**EXERCISE DETAILS:**
Please restate the entries below word for word, leaving out any pictures.

(Records excerpted from a collection)

====================

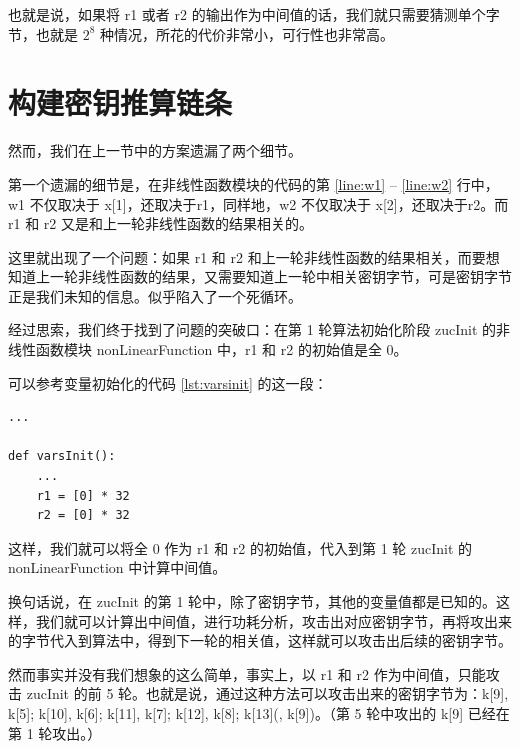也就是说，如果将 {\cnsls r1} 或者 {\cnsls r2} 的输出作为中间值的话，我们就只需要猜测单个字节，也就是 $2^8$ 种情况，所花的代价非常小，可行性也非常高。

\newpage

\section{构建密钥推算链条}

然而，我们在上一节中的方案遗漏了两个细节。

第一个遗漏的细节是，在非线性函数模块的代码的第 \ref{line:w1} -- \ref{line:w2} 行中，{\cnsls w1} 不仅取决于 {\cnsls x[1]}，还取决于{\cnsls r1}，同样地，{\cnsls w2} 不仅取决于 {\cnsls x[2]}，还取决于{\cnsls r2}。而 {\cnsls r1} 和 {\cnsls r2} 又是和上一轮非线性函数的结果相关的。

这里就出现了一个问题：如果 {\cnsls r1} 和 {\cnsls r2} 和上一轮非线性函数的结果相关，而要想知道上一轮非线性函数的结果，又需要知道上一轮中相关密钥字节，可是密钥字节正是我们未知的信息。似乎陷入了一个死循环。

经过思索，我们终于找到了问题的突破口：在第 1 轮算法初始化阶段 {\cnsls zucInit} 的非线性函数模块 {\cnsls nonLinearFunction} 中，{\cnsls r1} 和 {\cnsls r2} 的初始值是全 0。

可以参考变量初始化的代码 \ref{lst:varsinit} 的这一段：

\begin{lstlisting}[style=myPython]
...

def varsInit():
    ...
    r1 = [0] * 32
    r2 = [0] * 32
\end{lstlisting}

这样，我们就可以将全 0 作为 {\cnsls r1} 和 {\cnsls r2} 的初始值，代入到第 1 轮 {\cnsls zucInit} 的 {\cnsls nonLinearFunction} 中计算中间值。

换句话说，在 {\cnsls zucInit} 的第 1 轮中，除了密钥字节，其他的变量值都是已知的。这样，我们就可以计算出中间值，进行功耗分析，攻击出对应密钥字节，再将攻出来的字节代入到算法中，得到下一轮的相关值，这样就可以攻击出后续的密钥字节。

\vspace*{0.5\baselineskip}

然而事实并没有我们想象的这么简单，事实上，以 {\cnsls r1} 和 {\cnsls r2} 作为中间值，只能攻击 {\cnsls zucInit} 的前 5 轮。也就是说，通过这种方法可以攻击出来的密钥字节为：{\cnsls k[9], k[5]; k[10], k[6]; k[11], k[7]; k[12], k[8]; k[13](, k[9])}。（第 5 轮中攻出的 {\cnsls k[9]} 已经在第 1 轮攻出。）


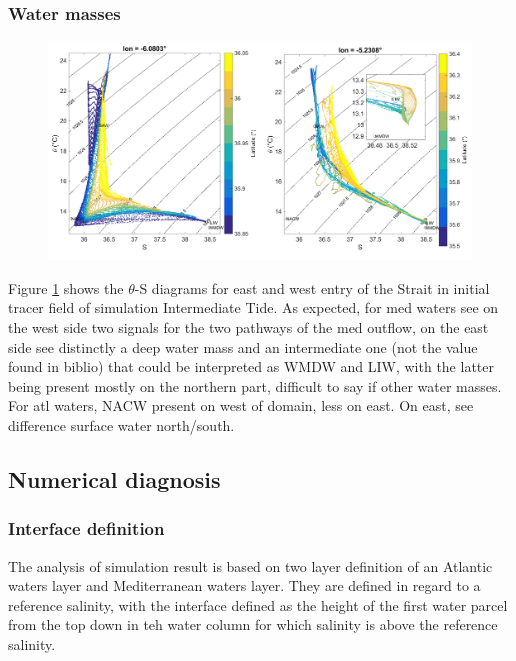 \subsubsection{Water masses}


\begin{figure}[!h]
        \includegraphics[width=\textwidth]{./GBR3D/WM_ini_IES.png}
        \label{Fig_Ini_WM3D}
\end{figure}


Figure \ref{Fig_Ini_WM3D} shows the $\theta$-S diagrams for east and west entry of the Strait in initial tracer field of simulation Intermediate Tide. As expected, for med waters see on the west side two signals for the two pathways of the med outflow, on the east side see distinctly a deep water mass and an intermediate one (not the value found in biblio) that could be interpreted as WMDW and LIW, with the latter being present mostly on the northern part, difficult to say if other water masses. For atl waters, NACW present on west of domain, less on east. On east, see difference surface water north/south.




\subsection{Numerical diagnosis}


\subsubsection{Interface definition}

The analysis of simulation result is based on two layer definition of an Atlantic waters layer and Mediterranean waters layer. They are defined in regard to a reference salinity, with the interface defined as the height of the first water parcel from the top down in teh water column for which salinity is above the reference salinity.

====================

**RESULT:**
也就是说，如果将 {\cnsls r1} 或者 {\cnsls r2} 的输出作为中间值的话，我们就只需要猜测单个字节，也就是 $2^8$ 种情况，所花的代价非常小，可行性也非常高。

\newpage

\section{构建密钥推算链条}

然而，我们在上一节中的方案遗漏了两个细节。

第一个遗漏的细节是，在非线性函数模块的代码的第 \ref{line:w1} -- \ref{line:w2} 行中，{\cnsls w1} 不仅取决于 {\cnsls x[1]}，还取决于{\cnsls r1}，同样地，{\cnsls w2} 不仅取决于 {\cnsls x[2]}，还取决于{\cnsls r2}。而 {\cnsls r1} 和 {\cnsls r2} 又是和上一轮非线性函数的结果相关的。

这里就出现了一个问题：如果 {\cnsls r1} 和 {\cnsls r2} 和上一轮非线性函数的结果相关，而要想知道上一轮非线性函数的结果，又需要知道上一轮中相关密钥字节，可是密钥字节正是我们未知的信息。似乎陷入了一个死循环。

经过思索，我们终于找到了问题的突破口：在第 1 轮算法初始化阶段 {\cnsls zucInit} 的非线性函数模块 {\cnsls nonLinearFunction} 中，{\cnsls r1} 和 {\cnsls r2} 的初始值是全 0。

可以参考变量初始化的代码 \ref{lst:varsinit} 的这一段：

\begin{lstlisting}[style=myPython]
...

def varsInit():
    ...
    r1 = [0] * 32
    r2 = [0] * 32
\end{lstlisting}

这样，我们就可以将全 0 作为 {\cnsls r1} 和 {\cnsls r2} 的初始值，代入到第 1 轮 {\cnsls zucInit} 的 {\cnsls nonLinearFunction} 中计算中间值。

换句话说，在 {\cnsls zucInit} 的第 1 轮中，除了密钥字节，其他的变量值都是已知的。这样，我们就可以计算出中间值，进行功耗分析，攻击出对应密钥字节，再将攻出来的字节代入到算法中，得到下一轮的相关值，这样就可以攻击出后续的密钥字节。

\vspace*{0.5\baselineskip}

然而事实并没有我们想象的这么简单，事实上，以 {\cnsls r1} 和 {\cnsls r2} 作为中间值，只能攻击 {\cnsls zucInit} 的前 5 轮。也就是说，通过这种方法可以攻击出来的密钥字节为：{\cnsls k[9], k[5]; k[10], k[6]; k[11], k[7]; k[12], k[8]; k[13](, k[9])}。（第 5 轮中攻出的 {\cnsls k[9]} 已经在第 1 轮攻出。）


 \subsubsection{Water masses}


\begin{figure}[!h]
        \includegraphics[width=\textwidth]{./GBR3D/WM_ini_IES.png}
        \label{Fig_Ini_WM3D}
\end{figure}


Figure \ref{Fig_Ini_WM3D} shows the $\theta$-S diagrams for east and west entry of the Strait in initial tracer field of simulation Intermediate Tide. As expected, for med waters see on the west side two signals for the two pathways of the med outflow, on the east side see distinctly a deep water mass and an intermediate one (not the value found in biblio) that could be interpreted as WMDW and LIW, with the latter being present mostly on the northern part, difficult to say if other water masses. For atl waters, NACW present on west of domain, less on east. On east, see difference surface water north/south.




\subsection{Numerical diagnosis}


\subsubsection{Interface definition}

The analysis of simulation result is based on two layer definition of an Atlantic waters layer and Mediterranean waters layer. They are defined in regard to a reference salinity, with the interface defined as the height of the first water parcel from the top down in teh water column for which salinity is above the reference salinity.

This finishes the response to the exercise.